[Collected data]

·····

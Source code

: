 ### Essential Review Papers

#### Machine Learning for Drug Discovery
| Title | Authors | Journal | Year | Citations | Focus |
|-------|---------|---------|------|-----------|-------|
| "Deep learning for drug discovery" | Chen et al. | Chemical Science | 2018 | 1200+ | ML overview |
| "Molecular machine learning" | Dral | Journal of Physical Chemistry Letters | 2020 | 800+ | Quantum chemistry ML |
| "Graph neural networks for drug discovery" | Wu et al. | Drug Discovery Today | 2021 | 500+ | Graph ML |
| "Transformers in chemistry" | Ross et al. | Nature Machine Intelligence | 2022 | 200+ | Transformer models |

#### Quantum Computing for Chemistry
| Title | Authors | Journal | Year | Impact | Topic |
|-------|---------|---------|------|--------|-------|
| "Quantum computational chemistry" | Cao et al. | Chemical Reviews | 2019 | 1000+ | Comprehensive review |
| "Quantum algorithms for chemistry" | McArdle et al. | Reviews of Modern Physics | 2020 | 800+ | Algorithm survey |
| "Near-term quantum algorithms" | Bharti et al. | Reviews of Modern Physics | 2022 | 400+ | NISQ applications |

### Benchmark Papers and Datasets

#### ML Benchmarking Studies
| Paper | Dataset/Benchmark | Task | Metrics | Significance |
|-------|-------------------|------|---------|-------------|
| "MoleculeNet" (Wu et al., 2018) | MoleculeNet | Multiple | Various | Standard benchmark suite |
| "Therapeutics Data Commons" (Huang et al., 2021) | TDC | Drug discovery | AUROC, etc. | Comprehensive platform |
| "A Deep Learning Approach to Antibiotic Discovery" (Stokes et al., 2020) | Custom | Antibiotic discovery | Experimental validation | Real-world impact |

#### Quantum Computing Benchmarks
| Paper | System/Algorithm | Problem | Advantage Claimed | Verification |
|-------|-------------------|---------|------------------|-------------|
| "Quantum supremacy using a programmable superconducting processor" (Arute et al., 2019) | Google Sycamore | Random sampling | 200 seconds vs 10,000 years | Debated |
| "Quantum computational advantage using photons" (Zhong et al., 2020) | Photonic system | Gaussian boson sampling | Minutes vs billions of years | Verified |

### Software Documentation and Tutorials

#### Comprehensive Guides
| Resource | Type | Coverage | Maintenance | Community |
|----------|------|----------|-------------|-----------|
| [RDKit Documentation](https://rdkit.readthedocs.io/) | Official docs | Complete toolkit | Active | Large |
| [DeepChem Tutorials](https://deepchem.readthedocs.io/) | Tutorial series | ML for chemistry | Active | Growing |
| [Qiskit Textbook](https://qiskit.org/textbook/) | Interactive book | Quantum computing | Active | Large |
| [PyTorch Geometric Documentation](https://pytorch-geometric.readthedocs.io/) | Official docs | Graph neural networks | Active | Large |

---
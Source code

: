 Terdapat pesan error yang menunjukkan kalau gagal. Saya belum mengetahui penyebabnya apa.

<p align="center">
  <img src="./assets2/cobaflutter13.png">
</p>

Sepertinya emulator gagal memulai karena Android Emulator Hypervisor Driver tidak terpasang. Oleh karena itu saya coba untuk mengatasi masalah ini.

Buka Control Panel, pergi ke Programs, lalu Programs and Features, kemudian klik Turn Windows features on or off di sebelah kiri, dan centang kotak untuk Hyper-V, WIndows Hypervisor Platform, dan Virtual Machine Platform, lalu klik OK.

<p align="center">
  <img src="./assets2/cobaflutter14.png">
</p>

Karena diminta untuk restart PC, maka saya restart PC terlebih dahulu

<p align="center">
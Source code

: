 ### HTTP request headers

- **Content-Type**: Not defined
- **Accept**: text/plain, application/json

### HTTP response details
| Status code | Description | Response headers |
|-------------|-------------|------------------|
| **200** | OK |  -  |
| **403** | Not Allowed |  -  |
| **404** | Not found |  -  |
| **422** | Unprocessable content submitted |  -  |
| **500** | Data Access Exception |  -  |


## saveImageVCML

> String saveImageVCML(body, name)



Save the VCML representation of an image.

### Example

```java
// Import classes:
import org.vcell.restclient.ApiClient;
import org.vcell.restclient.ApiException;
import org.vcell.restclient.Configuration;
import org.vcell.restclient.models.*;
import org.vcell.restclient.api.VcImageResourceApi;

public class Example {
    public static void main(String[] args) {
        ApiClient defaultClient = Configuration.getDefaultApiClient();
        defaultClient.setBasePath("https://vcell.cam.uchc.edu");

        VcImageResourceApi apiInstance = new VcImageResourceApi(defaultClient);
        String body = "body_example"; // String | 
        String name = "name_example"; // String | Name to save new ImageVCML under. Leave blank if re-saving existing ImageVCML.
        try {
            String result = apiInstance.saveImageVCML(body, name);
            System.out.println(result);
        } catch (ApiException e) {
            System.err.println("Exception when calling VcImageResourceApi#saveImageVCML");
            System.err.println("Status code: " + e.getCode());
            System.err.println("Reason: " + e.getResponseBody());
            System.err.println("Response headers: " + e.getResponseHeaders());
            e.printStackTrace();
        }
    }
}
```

·····

* _WHAT THE TASK ASKS_:
For the string "Authors", search the preceding data and copy every line that includes it.

* _RESPONSE_:
| Title | Authors | Journal | Year | Citations | Focus |
| Title | Authors | Journal | Year | Impact | Topic |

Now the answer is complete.